What if, “If you want information, get it yerself.” That way you stand a better chance of understanding what you get.
Second symptom – I was talking to my buddy Ben when he said he felt his manager was struggling to add value to their relationship. Ben or any other first class producer is going to do all the obvious things early and well. It would take some real skill to improve that. Skilled workers are hard for managers to improve with trivial suggestions.
Third symptom – “And if you don’t improve, I’ll find someone who can!” Threatening Bambi and Thumper is kinda pointless. Especially since the mechanics couldn’t care less. There is always work for good mechanics. (“Mechanic” is a term from the construction trades for one who knows his trade. Charles Bronson made a movie, The Mechanic about an expert bombmaker.)
Bill Van Dyke says this type of sales manager’s life is in Covey’s Third Quadrant, Urgent/Not Important.
Here’s the alternative
What if the manager set a goal of increasing productivity tenfold in the next year to eighteen months, with the same crew (Lifeboat Rule – Changing people is not an option. Don’t waste your time thinking about it), and then took personal responsibility, all by hisself, for achieving it?
I have done this with several organizations, increasing sales, improving product design, increasing throughput. When I take the responsibility, I need help from the rest of the team. I am not demanding anything. I have to earn their assistance. This changes my relationship with the governed.
I don’t win every time, but lifetime I’m better than two out of three. And I’ve never had the solution in mind when I start.
The manager should set the goal of achieving a Big, Hairy, Audacious, (Team) Goal, and then take sole responsibility for making that happen. That changes the relationship with the governed, and gets everyone looking for (and capturing) large improvements.

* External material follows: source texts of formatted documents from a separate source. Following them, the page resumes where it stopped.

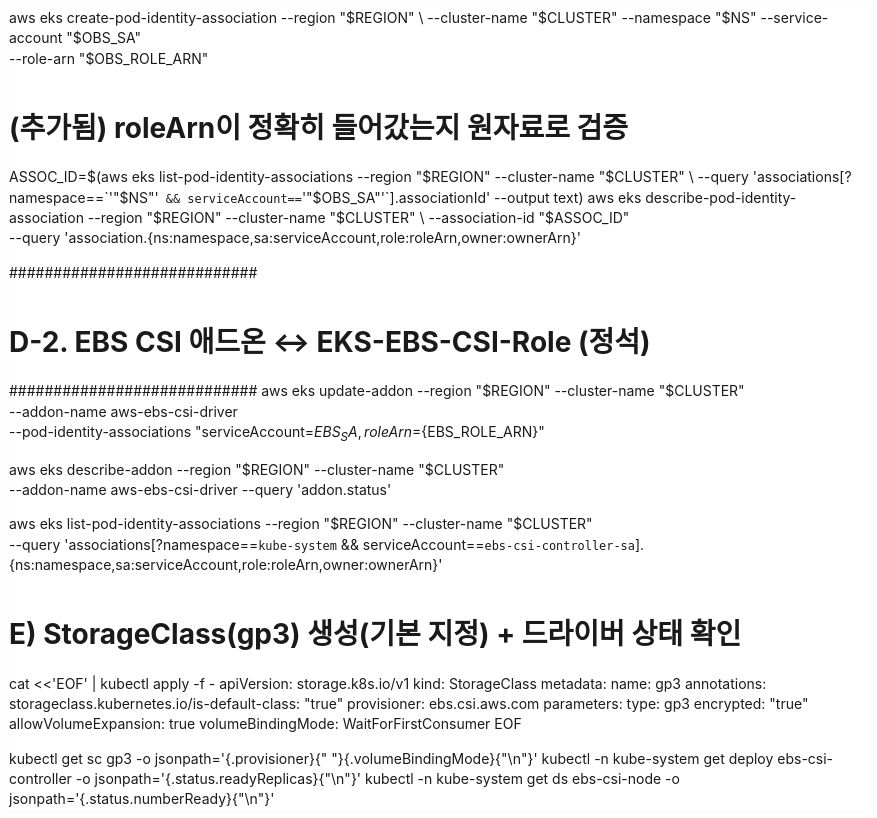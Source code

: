 aws eks create-pod-identity-association --region "$REGION" \
  --cluster-name "$CLUSTER" --namespace "$NS" --service-account "$OBS_SA" \
  --role-arn "$OBS_ROLE_ARN"

# (추가됨) roleArn이 정확히 들어갔는지 원자료로 검증
ASSOC_ID=$(aws eks list-pod-identity-associations --region "$REGION" --cluster-name "$CLUSTER" \
  --query 'associations[?namespace==`'"$NS"'` && serviceAccount==`'"$OBS_SA"'`].associationId' --output text)
aws eks describe-pod-identity-association --region "$REGION" --cluster-name "$CLUSTER" \
  --association-id "$ASSOC_ID" \
  --query 'association.{ns:namespace,sa:serviceAccount,role:roleArn,owner:ownerArn}'



############################
# D-2. EBS CSI 애드온 ↔ EKS-EBS-CSI-Role (정석)
############################
aws eks update-addon --region "$REGION" --cluster-name "$CLUSTER" \
  --addon-name aws-ebs-csi-driver \
  --pod-identity-associations "serviceAccount=${EBS_SA},roleArn=${EBS_ROLE_ARN}"

aws eks describe-addon --region "$REGION" --cluster-name "$CLUSTER" \
  --addon-name aws-ebs-csi-driver --query 'addon.status'

aws eks list-pod-identity-associations --region "$REGION" --cluster-name "$CLUSTER" \
  --query 'associations[?namespace==`kube-system` && serviceAccount==`ebs-csi-controller-sa`].{ns:namespace,sa:serviceAccount,role:roleArn,owner:ownerArn}'




# E) StorageClass(gp3) 생성(기본 지정) + 드라이버 상태 확인


cat <<'EOF' | kubectl apply -f -
apiVersion: storage.k8s.io/v1
kind: StorageClass
metadata:
  name: gp3
  annotations:
    storageclass.kubernetes.io/is-default-class: "true"
provisioner: ebs.csi.aws.com
parameters:
  type: gp3
  encrypted: "true"
allowVolumeExpansion: true
volumeBindingMode: WaitForFirstConsumer
EOF

kubectl get sc gp3 -o jsonpath='{.provisioner}{" "}{.volumeBindingMode}{"\n"}'
kubectl -n kube-system get deploy ebs-csi-controller -o jsonpath='{.status.readyReplicas}{"\n"}'
kubectl -n kube-system get ds ebs-csi-node -o jsonpath='{.status.numberReady}{"\n"}'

What can happen? Supposed you miss your goal by half and only improve five-fold?
I remember a customer where we publicized that we would double their rate of sales every 90 days in every city where we installed our program. Cities where I was going started doubling in anticipation. I called my boss for guidance. He said, “They paid for the magic show, give it to them.”
I don’t have to be smart. In every case, innovation and improvement comes from listening to your customers and their customers and capturing exactly what they say. Paraphrasing gets in the way.
I was training carrier reps, who were supposed to enlighten dealer reps. The dealer reps wouldn’t listen, laughed at the soft carrier reps.
I asked, “What do the dealer reps want?” They just wanted sales.
I asked, “How hard would it be to go to every meeting bringing a buyer. Just walk in and say the meeting will be delayed while we take care of this customer. Start with your mom and work outward.”
The next step became how close could they park to the meeting and still bring a new sale in with them. It was the beginning of awesome power and confidence from our superhero carrier reps.
This is not sales, this is management. It is what effective producers and directors do in the entertainment business. It is what good general contractors and subcontractors do in the construction business. Create an opportunity for your people to excel.
When I had my construction company, I used to tell the estimators to price out the cost of the jobs and also to figure out how the competition would price it. Then I would go to the on-site supervisors and explain that if they couldn’t beat the estimators cost, we didn’t need them.
The end result was that we got deadly accurate at figuring out maximum winning price and getting the jobs we wanted, and then consistently beat our estimated margins on the installations.
Are you creating enough daylight for your people to succeed?